09:30-10:30. Wednesday 27 November 2019, Convention Hall I - D Sonnenallee 225, 12057, Berlin, Germany
UNESCO takes the occasion of the IGF to launch and present the findings of its new publication, ‘Steering AI and Advanced ICTs for Knowledge Societies: A ROAM Perspective’. The Internet Governance Forum provides a platform for policy discussions on questions around human Rights, Openness, Accessibility and Multistakeholder participation in the development and deployment of AI and other advanced ICTs.
The open forum is being organised within the context of promoting global digital cooperation in line with the recommendations of the Report of the UN Secretary-General’s High-Level Panel on Digital Cooperation that recognises UNESCO’s ROAM framework for its human rights focussed approach to guiding AI development. The discussion contributes towards two objectives concerning i) the development of human capital and social capabilities; and ii) policy, law and human rights of the UN system-wide strategic approach and roadmap for supporting capacity development on artificial intelligence.
A panel discussion involving high-level multistakeholder representatives from a variety of regions, sectors, and areas of expertise serves as an opportunity for representatives to discuss central concepts of the publication. Representatives will come from the governmental and intergovernmental organisations, civil society, the private sector and the technical community and can discuss the ways in which they intend to utilise the publication to form and inform respective policy in a conductive manner to enhance human rights and inclusive knowledge societies, and in accord with UNESCO’s Internet Universality ROAM principles.
The process would be supported by the UNESCO secretariat with the objective of putting into practice a multistakeholder process for addressing issues concerning the development of AI and advanced ICTs in line with the rights, openness and access dimensions.
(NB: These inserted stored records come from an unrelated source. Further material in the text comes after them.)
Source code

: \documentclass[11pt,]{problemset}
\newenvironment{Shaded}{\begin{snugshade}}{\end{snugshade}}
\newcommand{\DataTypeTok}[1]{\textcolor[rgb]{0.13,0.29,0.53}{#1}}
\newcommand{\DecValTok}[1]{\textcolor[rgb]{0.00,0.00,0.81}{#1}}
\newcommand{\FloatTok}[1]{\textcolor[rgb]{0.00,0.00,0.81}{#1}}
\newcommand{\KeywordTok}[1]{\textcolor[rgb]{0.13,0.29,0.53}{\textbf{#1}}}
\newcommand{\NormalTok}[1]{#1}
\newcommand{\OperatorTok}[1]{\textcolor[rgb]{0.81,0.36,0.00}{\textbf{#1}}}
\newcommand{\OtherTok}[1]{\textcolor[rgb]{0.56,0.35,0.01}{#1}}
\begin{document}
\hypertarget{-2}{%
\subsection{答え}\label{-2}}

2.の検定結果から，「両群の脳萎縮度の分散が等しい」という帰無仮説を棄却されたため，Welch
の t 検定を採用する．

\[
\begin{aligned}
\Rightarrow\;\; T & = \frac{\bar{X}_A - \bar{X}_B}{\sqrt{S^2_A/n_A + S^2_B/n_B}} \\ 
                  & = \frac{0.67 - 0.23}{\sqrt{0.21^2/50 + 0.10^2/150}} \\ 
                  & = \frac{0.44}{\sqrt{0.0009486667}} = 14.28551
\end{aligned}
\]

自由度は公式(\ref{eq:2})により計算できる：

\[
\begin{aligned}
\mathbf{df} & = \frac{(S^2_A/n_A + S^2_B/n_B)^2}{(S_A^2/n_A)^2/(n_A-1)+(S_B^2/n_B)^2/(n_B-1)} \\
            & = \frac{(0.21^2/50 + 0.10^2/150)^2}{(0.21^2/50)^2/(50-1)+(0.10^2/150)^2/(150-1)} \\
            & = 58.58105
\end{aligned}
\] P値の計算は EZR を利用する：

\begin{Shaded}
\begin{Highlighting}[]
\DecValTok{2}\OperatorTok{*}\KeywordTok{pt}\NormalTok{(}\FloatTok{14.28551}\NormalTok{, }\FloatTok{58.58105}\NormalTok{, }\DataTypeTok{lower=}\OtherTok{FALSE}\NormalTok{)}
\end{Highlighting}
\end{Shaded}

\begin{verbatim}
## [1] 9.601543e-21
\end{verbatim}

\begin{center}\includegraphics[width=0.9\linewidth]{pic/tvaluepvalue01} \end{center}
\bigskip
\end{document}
- Advocate for a human centred approach in the development and use of AI and other advanced ICTs
- Facilitate Multistakeholder discussion around issues concerning human Rights, Openness and Accessibility in the context of AI and other advanced ICTs
- Advance the use of the policy options proposed in the ‘Steering AI and Advanced ICTs for Knowledge Societies: A ROAM Perspective’ to address the challenges presented by the development of AI by different actors, including governments, civil society, private sector, academia, technical community and international organisations.
In steering the development of AI in a manner that protects the ROAM-X principles, the following concerns and key questions arise:
- What are the core human rights in relation to big data and AI?
- How to address specific concerns regarding freedom of expression and access to information, and privacy?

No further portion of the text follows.